Quale fu l’addio più doloroso, quello con Zamparini o con Mirri?
«Sono storie che sono finite normalmente, senza strepiti. Con Mirri c’è stato un cambio di proprietà: è giusto che i proprietari mettano persone di loro fiducia. Con Zamparini fui io a comunicare che me ne sarei andato a fine stagione. In quel periodo avevamo fatto tante cose con la squadra, anche per far guadagnare al Palermo una posizione importante non solo nelle graduatorie sportive ma anche nei “palazzi” del mondo calcistico. Con l’ultima esperienza non ci sono stati problemi: quando un gruppo rileva una società è giusto che metta le persone di cui si fida».

Ma se chiude gli occhi e ripensa a un momento vissuto al Palermo, cosa le viene in mente?
«La finale di Coppa Italia, con 40mila palermitani a colorare le strade di Roma: è stata un’emozione incredibile, bellissima».

E invece, quello che vorrebbe non aver vissuto?
«Non ce ne sono stati. Abbiamo affrontato anche qualche contestazione, come dopo una partita persa a Catania con Cosmi in panchina. Ci fu un po’ di malumore tra i tifosi, ma sono tutte cose normali. Sono solo dei bellissimi ricordi quelli che mi legano al Palermo».

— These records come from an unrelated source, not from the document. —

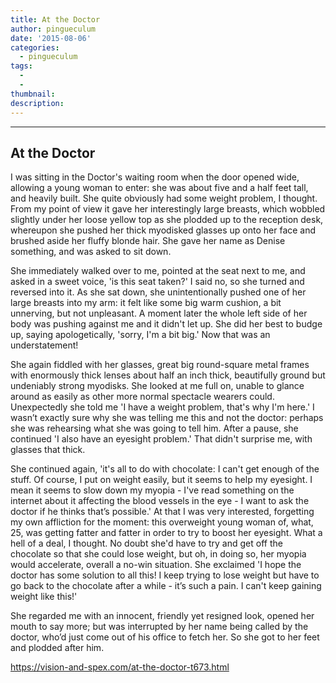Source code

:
 ```yaml
---
title: At the Doctor
author: pingueculum
date: '2015-08-06'
categories:
  - pingueculum
tags:
  - 
  - 
thumbnail: 
description: 
---
```


------------------
At the Doctor
------------------
 
I was sitting in the Doctor's waiting room when the door opened wide, allowing a young woman to enter: she was about five and a half feet tall, and heavily built. She quite obviously had some weight problem, I thought. From my point of view it gave her interestingly large breasts, which wobbled slightly under her loose yellow top as she plodded up to the reception desk, whereupon she pushed her thick myodisked glasses up onto her face and brushed aside her fluffy blonde hair. She gave her name as Denise something, and was asked to sit down.

She immediately walked over to me, pointed at the seat next to me, and asked in a sweet voice, 
'is this seat taken?'
I said no, so she turned and reversed into it. As she sat down, she unintentionally pushed one of her large breasts into my arm: it felt like some big warm cushion, a bit unnerving, but not unpleasant. A moment later the whole left side of her body was pushing against me and it didn't let up. She did her best to budge up, saying apologetically,
'sorry, I'm a bit big.'
Now that was an understatement!

She again fiddled with her glasses, great big round-square metal frames with enormously thick lenses about half an inch thick, beautifully ground but undeniably strong myodisks. She looked at me full on, unable to glance around as easily as other more normal spectacle wearers could. Unexpectedly she told me
'I have a weight problem, that's why I'm here.'
I wasn’t exactly sure why she was telling me this and not the doctor: perhaps she was rehearsing what she was going to tell him. After a pause, she continued
'I also have an eyesight problem.'
That didn't surprise me, with glasses that thick.

She continued again,
'it's all to do with chocolate: I can't get enough of the stuff. Of course, I put on weight easily, but it seems to help my eyesight. I mean it seems to slow down my myopia - I've read something on the internet about it affecting the blood vessels in the eye - I want to ask the doctor if he thinks that’s possible.'
At that I was very interested, forgetting my own affliction for the moment: this overweight young woman of, what, 25, was getting fatter and fatter in order to try to boost her eyesight. What a hell of a deal, I thought. No doubt she'd have to try and get off the chocolate so that she could lose weight, but oh, in doing so, her myopia would accelerate, overall a no-win situation. She exclaimed
'I hope the doctor has some solution to all this! I keep trying to lose weight but have to go back to the chocolate after a while - it’s such a pain. I can't keep gaining weight like this!'

She regarded me with an innocent, friendly yet resigned look, opened her mouth to say more; but was interrupted by her name being called by the doctor, who’d just come out of his office to fetch her. So she got to her feet and plodded after him.

https://vision-and-spex.com/at-the-doctor-t673.html
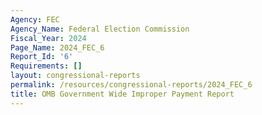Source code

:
 ```yaml
---
Agency: FEC
Agency_Name: Federal Election Commission
Fiscal_Year: 2024
Page_Name: 2024_FEC_6
Report_Id: '6'
Requirements: []
layout: congressional-reports
permalink: /resources/congressional-reports/2024_FEC_6
title: OMB Government Wide Improper Payment Report
---
```

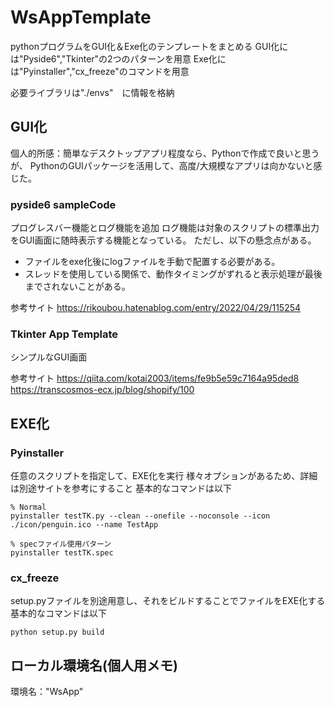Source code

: # WsAppTemplate

pythonプログラムをGUI化＆Exe化のテンプレートをまとめる
GUI化には"Pyside6","Tkinter"の2つのパターンを用意
Exe化には"Pyinstaller","cx_freeze"のコマンドを用意

必要ライブラリは"./envs"　に情報を格納

## GUI化

個人的所感：簡単なデスクトップアプリ程度なら、Pythonで作成で良いと思うが、
PythonのGUIパッケージを活用して、高度/大規模なアプリは向かないと感じた。

### pyside6 sampleCode

プログレスバー機能とログ機能を追加
ログ機能は対象のスクリプトの標準出力をGUI画面に随時表示する機能となっている。
ただし、以下の懸念点がある。

* ファイルをexe化後にlogファイルを手動で配置する必要がある。
* スレッドを使用している関係で、動作タイミングがずれると表示処理が最後までされないことがある。

参考サイト
<https://rikoubou.hatenablog.com/entry/2022/04/29/115254>

### Tkinter App Template

シンプルなGUI画面

参考サイト
<https://qiita.com/kotai2003/items/fe9b5e59c7164a95ded8>
<https://transcosmos-ecx.jp/blog/shopify/100>

## EXE化

### Pyinstaller

任意のスクリプトを指定して、EXE化を実行
様々オプションがあるため、詳細は別途サイトを参考にすること
基本的なコマンドは以下

```bush
% Normal
pyinstaller testTK.py --clean --onefile --noconsole --icon ./icon/penguin.ico --name TestApp

% specファイル使用パターン
pyinstaller testTK.spec
```

### cx_freeze

setup.pyファイルを別途用意し、それをビルドすることでファイルをEXE化する
基本的なコマンドは以下

```bush
python setup.py build
```

## ローカル環境名(個人用メモ)

環境名："WsApp"
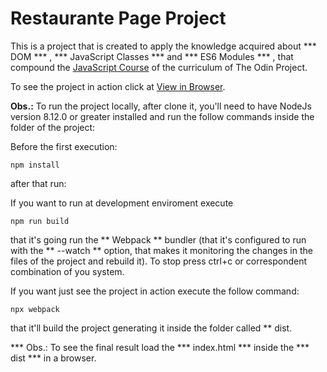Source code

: # Restaurante Page Project

This is a project that is created to apply the knowledge acquired about *** DOM *** , *** JavaScript Classes ***  and *** ES6 Modules *** , that compound the [JavaScript Course](https://www.theodinproject.com/courses/javascript) of the curriculum of The Odin Project.  

To see the project in action click at [View in Browser]().  

**Obs.:** To run the project locally, after clone it, you'll need to have NodeJs version 8.12.0 or greater installed and run the follow commands inside the folder of the project:  

Before the first execution:  

```
npm install
```  
after that run:  

If you want to run at development enviroment execute  

```
npm run build
```  
that it's going run the ** Webpack ** bundler (that it's configured to run with the ** --watch ** option, that makes it monitoring the changes in the files of the project and rebuild it). To stop press ctrl+c or correspondent combination of you system.  

If you want just see the project in action execute the follow command:  

```
npx webpack
```
that it'll build the project generating it inside the folder called ** dist.  

*** Obs.: To see the final result load the *** index.html *** inside the *** dist *** in a browser.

Alla guida del Palermo adesso c’è City Group, società e dalla piazza sperano di tornare nella massima serie: lei crede che questo possa essere l’anno giusto per il salto?
«Credo di sì, anche valutando dall’esterno le operazioni fatte. La squadra ha tutte le potenzialità per competere. È un campionato difficile, ma come in tutti i campionati vincerlo è sempre un’impresa. Credo che il Palermo abbia tutte le carte per riuscirci».

Quando il Palermo ripartì dalla Serie D, alla guida c’erano Mirri e Di Piazza. Le due parti arrivarono allo scontro: forse il tutto poteva essere gestito meglio?
«Nelle società, quando ci sono due soggetti che comandano e condividono la responsabilità della conduzione, è frequente che insorgano difficoltà tra i soci, per un motivo o per un altro. La storia finì, ma io guardo ai fatti. E i fatti sono che il Palermo è sopravvissuto, oggi è nelle mani di un grandissimo gruppo, e quindi non subimmo grandi contraccolpi da quella separazione».